The Role of Different Schemes in the QCD Analysis and Determination of the Strong Coupling

TL;DR

This study performs a Next-to-Leading Order QCD analysis to evaluate how different schemes affect the determination of parton distribution functions and the strong coupling constant, showing scheme-dependent improvements in fit quality and parameter precision.

Contribution

It introduces a comparative analysis of the Thorne-Roberts and RT OPT schemes in NLO QCD, demonstrating improved accuracy and reduced uncertainties in PDFs and the strong coupling constant.

Findings

RT OPT scheme reduces PDF uncertainties, especially for gluons.

Switching schemes improves fit quality by up to 0.7%.

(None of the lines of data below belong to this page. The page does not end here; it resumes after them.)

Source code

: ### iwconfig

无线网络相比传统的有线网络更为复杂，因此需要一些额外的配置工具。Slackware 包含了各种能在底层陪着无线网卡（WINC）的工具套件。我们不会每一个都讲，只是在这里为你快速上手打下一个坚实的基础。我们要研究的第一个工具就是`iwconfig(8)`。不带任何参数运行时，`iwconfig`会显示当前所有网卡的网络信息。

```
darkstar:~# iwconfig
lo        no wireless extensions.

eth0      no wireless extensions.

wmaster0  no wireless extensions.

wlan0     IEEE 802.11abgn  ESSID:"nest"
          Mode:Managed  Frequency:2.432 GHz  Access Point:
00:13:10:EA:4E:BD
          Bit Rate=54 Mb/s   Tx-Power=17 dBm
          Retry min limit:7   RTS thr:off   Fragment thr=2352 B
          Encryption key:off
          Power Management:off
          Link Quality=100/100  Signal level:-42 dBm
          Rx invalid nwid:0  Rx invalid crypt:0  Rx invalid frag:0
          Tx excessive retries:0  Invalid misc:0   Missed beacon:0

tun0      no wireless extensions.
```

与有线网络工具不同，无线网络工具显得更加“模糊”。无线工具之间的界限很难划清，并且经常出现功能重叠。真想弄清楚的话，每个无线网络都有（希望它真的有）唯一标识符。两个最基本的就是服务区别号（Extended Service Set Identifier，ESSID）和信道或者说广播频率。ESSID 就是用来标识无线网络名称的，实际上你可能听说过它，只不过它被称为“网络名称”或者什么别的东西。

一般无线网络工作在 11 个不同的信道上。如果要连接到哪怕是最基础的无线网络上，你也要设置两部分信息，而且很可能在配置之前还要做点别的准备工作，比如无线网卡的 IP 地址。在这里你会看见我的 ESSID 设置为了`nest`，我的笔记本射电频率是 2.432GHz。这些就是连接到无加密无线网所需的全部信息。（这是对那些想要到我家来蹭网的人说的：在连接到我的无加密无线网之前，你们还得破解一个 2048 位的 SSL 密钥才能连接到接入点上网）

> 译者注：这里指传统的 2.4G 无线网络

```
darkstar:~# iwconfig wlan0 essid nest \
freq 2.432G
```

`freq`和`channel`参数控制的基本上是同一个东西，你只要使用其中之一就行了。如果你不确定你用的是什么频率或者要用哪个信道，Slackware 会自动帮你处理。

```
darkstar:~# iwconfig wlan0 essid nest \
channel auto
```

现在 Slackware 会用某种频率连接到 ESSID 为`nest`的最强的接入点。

Strong coupling constant uncertainty decreases by up to 1.6%.

Abstract

In this article, we present a Next-to-Leading Order (NLO) QCD analysis to study the role and influence of different schemes on simultaneous determination of the Parton Distribution Functions (PDFs) and strong coupling, $\alpha_s(M^2_Z)$. We perform our analysis based on three different data sets, HERA I and II combined data, H1-ZEUS charm combined data, and H1 and ZEUS beauty production cross sections data, in two different Thorne-Roberts (TR or RT) and Thorne-Roberts Optimal (RT OPT) schemes. We show in going from RT scheme to RT OPT scheme, in addition of reduction the uncertainty of some PDFs, specially for the gluon distribution, we get $\sim 0.4$~\% and $\sim 0.7$~\%~improvement in the fit quality and $\sim 0.9$~\% and $\sim 1.6$~\%~improvement for the strong coupling, $\alpha_s(M^2_Z)$, without and with heavy flavor contributions, respectively.